Some people interpret the term stray dog rescue to mean a formal rescue group or organization. Stray dog rescue groups are common in many communities and can be organized by a shelter or privately run by local individuals or groups.
The term “stray dog rescue” to some means a specific local organization. To others, the term “stray dog rescue” means the act of doing something to help a stray.
Dangers of Stray Dogs
There are many dangers to stray dogs. They can carry parasitic infections, diseases such as distemper and rabies, or have behavioral problems such as aggression that increase the risk of bites or attacks to other dogs and humans. They also can increase the pet overpopulation since most strays are intact male and female dogs.
Diseases and Problems Common in Stray Dogs
Stray dogs commonly have health issues. The most common problems include the following:
- Canine distemper is a contagious virus common in strays and unvaccinated dogs.
- Canine parvovirus, also known as parvo or parvoviral enteritis, is a common infectious disease in unvaccinated dogs. Common symptoms include lethargy, decreased appetite, vomiting, and diarrhea with blood. Parvo is prevented with appropriate vaccinations.
- Fleas are a common problem in stray dogs. A flea is a small, brown, wingless insect that uses specialized mouthparts to pierce the skin and siphon blood. When a flea bites a dog, they inject some saliva as they take a blood meal. Some dogs can be allergic causing flea allergy dermatitis. Fleas commonly are spread to other dogs and cats.
- Gastrointestinal parasites, commonly referred to as worms, are very common in stray dogs. Common worms include roundworms, hookworms, whipworms, and tapeworms.
- Heartworm disease is a deadly disease spread by infected mosquitoes. This can cause heart failure in dogs.
- Kennel cough and canine influenza (also known as canine flu or the dog flu) are common respiratory bugs that are spread from dog to dog through the air.
- Digestive issues are common in strays. Malnutrition can develop due to inadequate and poor quality nutrition. Stray dogs commonly eat spoiled food, garbage, or hunt for their meals. This can cause problems such as gastrointestinal upset (vomiting and diarrhea) or gastrointestinal foreign bodies (ingestion of something that is not digestible).
- Mange or other skin parasites are common in stray dogs.
- Ticks are arachnids that can attach to a dog to seek a blood meal. They can transmit diseases including Lyme disease and Rocky Mountain Spotted Fever.

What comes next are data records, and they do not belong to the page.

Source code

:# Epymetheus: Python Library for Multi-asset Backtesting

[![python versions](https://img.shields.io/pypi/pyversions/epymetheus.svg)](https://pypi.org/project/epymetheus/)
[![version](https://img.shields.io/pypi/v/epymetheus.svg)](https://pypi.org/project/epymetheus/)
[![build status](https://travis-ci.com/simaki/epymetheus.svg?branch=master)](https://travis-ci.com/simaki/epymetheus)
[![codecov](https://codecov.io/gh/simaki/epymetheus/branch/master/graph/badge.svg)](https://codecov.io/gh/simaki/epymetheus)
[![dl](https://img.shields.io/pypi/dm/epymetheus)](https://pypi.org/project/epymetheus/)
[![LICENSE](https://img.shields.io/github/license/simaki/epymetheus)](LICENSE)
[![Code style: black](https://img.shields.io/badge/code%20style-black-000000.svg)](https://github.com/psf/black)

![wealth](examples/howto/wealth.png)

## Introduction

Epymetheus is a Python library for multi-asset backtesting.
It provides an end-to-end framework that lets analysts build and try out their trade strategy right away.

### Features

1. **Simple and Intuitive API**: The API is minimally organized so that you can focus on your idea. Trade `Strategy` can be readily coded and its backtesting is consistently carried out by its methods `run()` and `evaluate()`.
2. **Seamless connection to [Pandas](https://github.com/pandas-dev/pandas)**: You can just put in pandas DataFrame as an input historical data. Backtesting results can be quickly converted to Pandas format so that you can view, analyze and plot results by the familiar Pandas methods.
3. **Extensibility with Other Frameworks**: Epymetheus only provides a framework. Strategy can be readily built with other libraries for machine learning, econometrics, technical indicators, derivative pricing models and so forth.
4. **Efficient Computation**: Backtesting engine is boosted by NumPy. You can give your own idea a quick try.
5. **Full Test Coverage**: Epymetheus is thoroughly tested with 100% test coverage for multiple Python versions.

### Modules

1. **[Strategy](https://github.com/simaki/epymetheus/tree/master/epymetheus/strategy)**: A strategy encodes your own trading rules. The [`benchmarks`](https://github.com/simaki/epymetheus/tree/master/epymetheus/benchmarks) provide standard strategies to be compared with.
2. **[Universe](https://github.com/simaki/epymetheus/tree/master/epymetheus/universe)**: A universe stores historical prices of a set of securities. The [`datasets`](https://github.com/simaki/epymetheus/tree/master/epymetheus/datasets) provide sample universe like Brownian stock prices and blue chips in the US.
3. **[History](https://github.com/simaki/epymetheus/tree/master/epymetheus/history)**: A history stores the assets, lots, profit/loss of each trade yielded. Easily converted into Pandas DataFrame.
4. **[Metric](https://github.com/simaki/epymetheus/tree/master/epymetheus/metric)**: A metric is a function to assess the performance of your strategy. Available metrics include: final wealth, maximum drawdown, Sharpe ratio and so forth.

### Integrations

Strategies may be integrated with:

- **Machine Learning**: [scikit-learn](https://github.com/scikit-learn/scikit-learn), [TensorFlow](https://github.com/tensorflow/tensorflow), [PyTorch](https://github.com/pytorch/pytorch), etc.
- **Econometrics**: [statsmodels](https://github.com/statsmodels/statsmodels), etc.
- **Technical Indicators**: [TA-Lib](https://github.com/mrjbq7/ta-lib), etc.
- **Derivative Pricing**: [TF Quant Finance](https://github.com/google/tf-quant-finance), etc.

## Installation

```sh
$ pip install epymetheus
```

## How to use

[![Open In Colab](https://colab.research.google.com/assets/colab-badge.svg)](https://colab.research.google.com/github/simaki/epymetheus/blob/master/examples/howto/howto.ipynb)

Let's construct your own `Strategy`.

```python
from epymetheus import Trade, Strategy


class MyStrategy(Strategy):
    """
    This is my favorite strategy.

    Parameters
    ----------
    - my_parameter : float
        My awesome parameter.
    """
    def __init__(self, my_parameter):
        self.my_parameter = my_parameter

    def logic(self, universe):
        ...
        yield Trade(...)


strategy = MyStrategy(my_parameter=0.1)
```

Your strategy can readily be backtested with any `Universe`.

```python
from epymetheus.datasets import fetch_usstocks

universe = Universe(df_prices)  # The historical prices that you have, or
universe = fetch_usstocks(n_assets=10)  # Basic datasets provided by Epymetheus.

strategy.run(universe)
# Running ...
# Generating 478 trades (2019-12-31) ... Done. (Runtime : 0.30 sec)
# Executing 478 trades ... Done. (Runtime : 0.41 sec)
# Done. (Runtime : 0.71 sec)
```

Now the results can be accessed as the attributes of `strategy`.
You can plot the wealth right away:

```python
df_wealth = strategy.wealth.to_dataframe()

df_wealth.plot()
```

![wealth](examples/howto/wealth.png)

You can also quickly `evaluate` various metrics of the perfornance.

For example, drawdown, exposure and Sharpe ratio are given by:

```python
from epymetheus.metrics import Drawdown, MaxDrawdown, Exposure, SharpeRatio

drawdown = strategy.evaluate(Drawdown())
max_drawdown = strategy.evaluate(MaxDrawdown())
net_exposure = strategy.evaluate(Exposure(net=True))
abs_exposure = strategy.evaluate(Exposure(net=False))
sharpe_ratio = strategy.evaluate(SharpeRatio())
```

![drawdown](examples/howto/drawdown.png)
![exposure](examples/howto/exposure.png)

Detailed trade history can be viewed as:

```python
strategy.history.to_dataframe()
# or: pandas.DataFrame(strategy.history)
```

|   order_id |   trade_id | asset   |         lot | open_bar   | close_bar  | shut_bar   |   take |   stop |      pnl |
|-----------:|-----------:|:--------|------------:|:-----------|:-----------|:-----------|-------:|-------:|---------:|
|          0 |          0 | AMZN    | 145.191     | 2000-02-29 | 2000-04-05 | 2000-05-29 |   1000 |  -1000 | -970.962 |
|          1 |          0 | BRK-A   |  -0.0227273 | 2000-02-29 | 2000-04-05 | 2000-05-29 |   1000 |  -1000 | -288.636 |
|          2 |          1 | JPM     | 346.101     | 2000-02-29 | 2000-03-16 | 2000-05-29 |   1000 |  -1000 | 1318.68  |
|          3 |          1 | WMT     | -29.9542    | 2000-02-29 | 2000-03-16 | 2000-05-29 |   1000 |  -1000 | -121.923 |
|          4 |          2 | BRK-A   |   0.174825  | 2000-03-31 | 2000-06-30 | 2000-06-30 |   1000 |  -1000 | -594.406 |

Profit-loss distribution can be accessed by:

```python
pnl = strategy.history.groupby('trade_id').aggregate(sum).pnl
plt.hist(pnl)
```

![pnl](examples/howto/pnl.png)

- Trauma is common in stray dogs. This can be caused by being hit by a car, animal attacks, and/or lacerations just to name a few.
Stray Dog Rescue: 3 Ways to Help Your Community
If you are interested in stray dog rescue, you need to determine what you want to do. After careful research, your decision will ultimately depend on your interest, time, and support. Below are ideas on how you can support stray dog rescue.
Communities With Stray Dog Rescue Groups
If you live in a community with a formal stray dog rescue group, you can talk to them and determine what they need for support. They may need volunteers to foster dogs, help to capture stray dogs, marketing support, money to help support feeding and care of the stray dogs, or help to fundraise.
Do Your Own Thing
You may want not want to commit to a local group or develop your own stray dog rescue and just do your own thing. Anything you can do to help the stray dog can be an amazing help.
Communities Without Stray Dog Rescue Groups
Some people develop their own stray dog rescue group. You can research the needs of your community by talking to your local shelter, veterinarians and any other humane society in the area. They can help you determine the needs and problems or they may be able to help you with ideas or join your team.
How to Create Your Own Dog Rescue Group
Rescuing dogs can be not only an important and needed venture but also rewarding. Starting a dog rescue can be gratifying but also time-consuming, expensive, frustrating, tiring, and emotionally exhausting. At times it can appear that there are many more dogs that need help than you have the time and resources to provide. Some rescue situations are downright sad. These points are made not to upset you but to make you aware of what is involved in stray dog rescue.